Document images with source code:
====

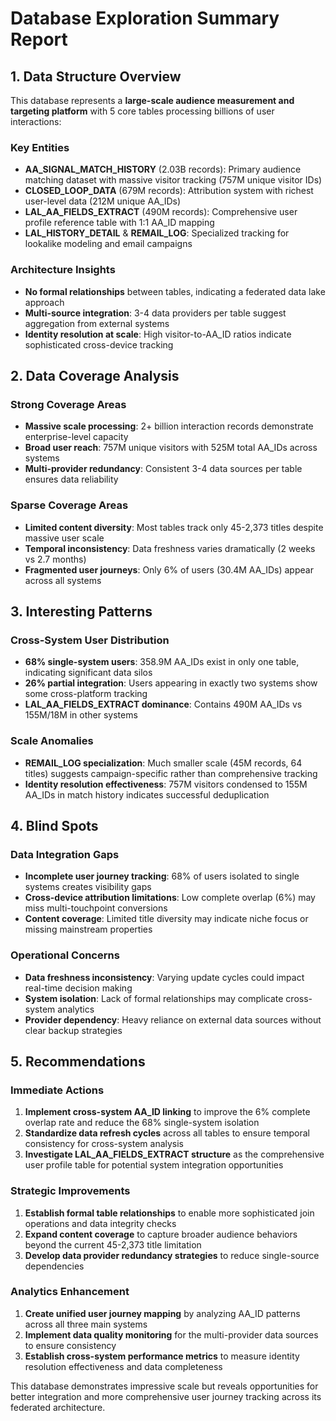 # Database Exploration Summary Report

## 1. Data Structure Overview

This database represents a **large-scale audience measurement and targeting platform** with 5 core tables processing billions of user interactions:

### Key Entities
- **AA_SIGNAL_MATCH_HISTORY** (2.03B records): Primary audience matching dataset with massive visitor tracking (757M unique visitor IDs)
- **CLOSED_LOOP_DATA** (679M records): Attribution system with richest user-level data (212M unique AA_IDs)
- **LAL_AA_FIELDS_EXTRACT** (490M records): Comprehensive user profile reference table with 1:1 AA_ID mapping
- **LAL_HISTORY_DETAIL** & **REMAIL_LOG**: Specialized tracking for lookalike modeling and email campaigns

### Architecture Insights
- **No formal relationships** between tables, indicating a federated data lake approach
- **Multi-source integration**: 3-4 data providers per table suggest aggregation from external systems
- **Identity resolution at scale**: High visitor-to-AA_ID ratios indicate sophisticated cross-device tracking

## 2. Data Coverage Analysis

### Strong Coverage Areas
- **Massive scale processing**: 2+ billion interaction records demonstrate enterprise-level capacity
- **Broad user reach**: 757M unique visitors with 525M total AA_IDs across systems
- **Multi-provider redundancy**: Consistent 3-4 data sources per table ensures data reliability

### Sparse Coverage Areas
- **Limited content diversity**: Most tables track only 45-2,373 titles despite massive user scale
- **Temporal inconsistency**: Data freshness varies dramatically (2 weeks vs 2.7 months)
- **Fragmented user journeys**: Only 6% of users (30.4M AA_IDs) appear across all systems

## 3. Interesting Patterns

### Cross-System User Distribution
- **68% single-system users**: 358.9M AA_IDs exist in only one table, indicating significant data silos
- **26% partial integration**: Users appearing in exactly two systems show some cross-platform tracking
- **LAL_AA_FIELDS_EXTRACT dominance**: Contains 490M AA_IDs vs 155M/18M in other systems

### Scale Anomalies
- **REMAIL_LOG specialization**: Much smaller scale (45M records, 64 titles) suggests campaign-specific rather than comprehensive tracking
- **Identity resolution effectiveness**: 757M visitors condensed to 155M AA_IDs in match history indicates successful deduplication

## 4. Blind Spots

### Data Integration Gaps
- **Incomplete user journey tracking**: 68% of users isolated to single systems creates visibility gaps
- **Cross-device attribution limitations**: Low complete overlap (6%) may miss multi-touchpoint conversions
- **Content coverage**: Limited title diversity may indicate niche focus or missing mainstream properties

### Operational Concerns
- **Data freshness inconsistency**: Varying update cycles could impact real-time decision making
- **System isolation**: Lack of formal relationships may complicate cross-system analytics
- **Provider dependency**: Heavy reliance on external data sources without clear backup strategies

## 5. Recommendations

### Immediate Actions
1. **Implement cross-system AA_ID linking** to improve the 6% complete overlap rate and reduce the 68% single-system isolation
2. **Standardize data refresh cycles** across all tables to ensure temporal consistency for cross-system analysis
3. **Investigate LAL_AA_FIELDS_EXTRACT structure** as the comprehensive user profile table for potential system integration opportunities

### Strategic Improvements
1. **Establish formal table relationships** to enable more sophisticated join operations and data integrity checks
2. **Expand content coverage** to capture broader audience behaviors beyond the current 45-2,373 title limitation
3. **Develop data provider redundancy strategies** to reduce single-source dependencies

### Analytics Enhancement
1. **Create unified user journey mapping** by analyzing AA_ID patterns across all three main systems
2. **Implement data quality monitoring** for the multi-provider data sources to ensure consistency
3. **Establish cross-system performance metrics** to measure identity resolution effectiveness and data completeness

This database demonstrates impressive scale but reveals opportunities for better integration and more comprehensive user journey tracking across its federated architecture.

====

- **Exercise brief**
Each entry should be output word for word, with no pictures carried over.

- **Solution to this problem**
 # Database Exploration Summary Report

## 1. Data Structure Overview

This database represents a **large-scale audience measurement and targeting platform** with 5 core tables processing billions of user interactions:

### Key Entities
- **AA_SIGNAL_MATCH_HISTORY** (2.03B records): Primary audience matching dataset with massive visitor tracking (757M unique visitor IDs)
- **CLOSED_LOOP_DATA** (679M records): Attribution system with richest user-level data (212M unique AA_IDs)
- **LAL_AA_FIELDS_EXTRACT** (490M records): Comprehensive user profile reference table with 1:1 AA_ID mapping
- **LAL_HISTORY_DETAIL** & **REMAIL_LOG**: Specialized tracking for lookalike modeling and email campaigns

### Architecture Insights
- **No formal relationships** between tables, indicating a federated data lake approach
- **Multi-source integration**: 3-4 data providers per table suggest aggregation from external systems
- **Identity resolution at scale**: High visitor-to-AA_ID ratios indicate sophisticated cross-device tracking

## 2. Data Coverage Analysis

### Strong Coverage Areas
- **Massive scale processing**: 2+ billion interaction records demonstrate enterprise-level capacity
- **Broad user reach**: 757M unique visitors with 525M total AA_IDs across systems
- **Multi-provider redundancy**: Consistent 3-4 data sources per table ensures data reliability

### Sparse Coverage Areas
- **Limited content diversity**: Most tables track only 45-2,373 titles despite massive user scale
- **Temporal inconsistency**: Data freshness varies dramatically (2 weeks vs 2.7 months)
- **Fragmented user journeys**: Only 6% of users (30.4M AA_IDs) appear across all systems

## 3. Interesting Patterns

### Cross-System User Distribution
- **68% single-system users**: 358.9M AA_IDs exist in only one table, indicating significant data silos
- **26% partial integration**: Users appearing in exactly two systems show some cross-platform tracking
- **LAL_AA_FIELDS_EXTRACT dominance**: Contains 490M AA_IDs vs 155M/18M in other systems

### Scale Anomalies
- **REMAIL_LOG specialization**: Much smaller scale (45M records, 64 titles) suggests campaign-specific rather than comprehensive tracking
- **Identity resolution effectiveness**: 757M visitors condensed to 155M AA_IDs in match history indicates successful deduplication

## 4. Blind Spots

### Data Integration Gaps
- **Incomplete user journey tracking**: 68% of users isolated to single systems creates visibility gaps
- **Cross-device attribution limitations**: Low complete overlap (6%) may miss multi-touchpoint conversions
- **Content coverage**: Limited title diversity may indicate niche focus or missing mainstream properties

### Operational Concerns
- **Data freshness inconsistency**: Varying update cycles could impact real-time decision making
- **System isolation**: Lack of formal relationships may complicate cross-system analytics
- **Provider dependency**: Heavy reliance on external data sources without clear backup strategies

## 5. Recommendations

### Immediate Actions
1. **Implement cross-system AA_ID linking** to improve the 6% complete overlap rate and reduce the 68% single-system isolation
2. **Standardize data refresh cycles** across all tables to ensure temporal consistency for cross-system analysis
3. **Investigate LAL_AA_FIELDS_EXTRACT structure** as the comprehensive user profile table for potential system integration opportunities

### Strategic Improvements
1. **Establish formal table relationships** to enable more sophisticated join operations and data integrity checks
2. **Expand content coverage** to capture broader audience behaviors beyond the current 45-2,373 title limitation
3. **Develop data provider redundancy strategies** to reduce single-source dependencies

### Analytics Enhancement
1. **Create unified user journey mapping** by analyzing AA_ID patterns across all three main systems
2. **Implement data quality monitoring** for the multi-provider data sources to ensure consistency
3. **Establish cross-system performance metrics** to measure identity resolution effectiveness and data completeness

This database demonstrates impressive scale but reveals opportunities for better integration and more comprehensive user journey tracking across its federated architecture.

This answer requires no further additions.